Su—Schrieffer—Heeger (SSH) Model

Introduction

To make our concepts clear on the topological phase, and whether a model involves a topological phase transition, we apply it to the simplest model available in the literature. The SSH model denotes a paradigmatic 1D model that hosts a topological phase. It also possesses a physical realization in polyacetylene, which is a long chain organic polymer (polymerization of acetylene) with a formula [C2H2]n (shown in Fig. 3.1). The C–C bond lengths are measured by NMR spectroscopy technique and are found to be 1.36 Å and 1.44 Å for the double and the single bonds respectively. The chain consists of a number of methyne (= CH−) groups covalently bonded to yield a 1D structure, with each C-atom having a p electron. This renders connectivity to the polymer chain.

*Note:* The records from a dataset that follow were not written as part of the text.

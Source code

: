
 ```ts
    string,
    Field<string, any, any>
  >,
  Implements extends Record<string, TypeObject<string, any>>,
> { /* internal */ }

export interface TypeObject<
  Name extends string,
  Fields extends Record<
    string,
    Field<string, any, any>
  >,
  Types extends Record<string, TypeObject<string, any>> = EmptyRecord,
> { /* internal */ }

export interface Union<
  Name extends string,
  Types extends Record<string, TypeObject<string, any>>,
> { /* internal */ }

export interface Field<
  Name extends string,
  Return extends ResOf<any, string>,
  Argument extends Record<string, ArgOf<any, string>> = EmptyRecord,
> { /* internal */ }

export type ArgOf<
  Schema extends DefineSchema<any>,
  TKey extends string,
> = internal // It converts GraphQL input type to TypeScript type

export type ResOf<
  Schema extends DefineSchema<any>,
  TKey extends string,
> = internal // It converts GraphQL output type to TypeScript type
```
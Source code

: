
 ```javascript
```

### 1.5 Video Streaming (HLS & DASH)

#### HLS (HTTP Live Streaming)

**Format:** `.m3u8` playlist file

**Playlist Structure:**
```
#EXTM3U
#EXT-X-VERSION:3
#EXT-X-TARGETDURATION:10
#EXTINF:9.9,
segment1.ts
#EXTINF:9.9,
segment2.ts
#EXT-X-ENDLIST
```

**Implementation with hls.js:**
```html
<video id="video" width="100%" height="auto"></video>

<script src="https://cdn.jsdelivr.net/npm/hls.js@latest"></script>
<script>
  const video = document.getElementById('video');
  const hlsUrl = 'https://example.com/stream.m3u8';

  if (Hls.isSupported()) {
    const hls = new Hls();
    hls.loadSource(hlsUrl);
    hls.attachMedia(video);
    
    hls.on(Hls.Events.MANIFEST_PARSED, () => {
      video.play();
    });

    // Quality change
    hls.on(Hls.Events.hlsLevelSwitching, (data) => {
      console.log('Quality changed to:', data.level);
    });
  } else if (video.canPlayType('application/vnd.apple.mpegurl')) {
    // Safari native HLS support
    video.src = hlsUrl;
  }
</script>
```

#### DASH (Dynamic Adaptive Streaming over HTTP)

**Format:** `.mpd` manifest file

Possibly intrigued by this bond-length asymmetry, one can write down a tight-binding Hamiltonian of such a system with two different hopping parameters for spinless fermions hopping along the single and the double bonds. These staggered hopping amplitudes are represented by t1 and t2. Let us consider that the chain consists of N unit cells with two sites (that is, two C atoms) per unit cell and denote these two sites as A and B. The hopping between A and B sites in a cell be denoted by t1, while those from B to A across the cell can be denoted by t2. Because of the presence of a single π electron at each of the C atoms, the interparticle interaction effects are completely neglected. We shall show that the staggered hopping or the dimerization has got serious consequences for the topological properties of even such a simple model.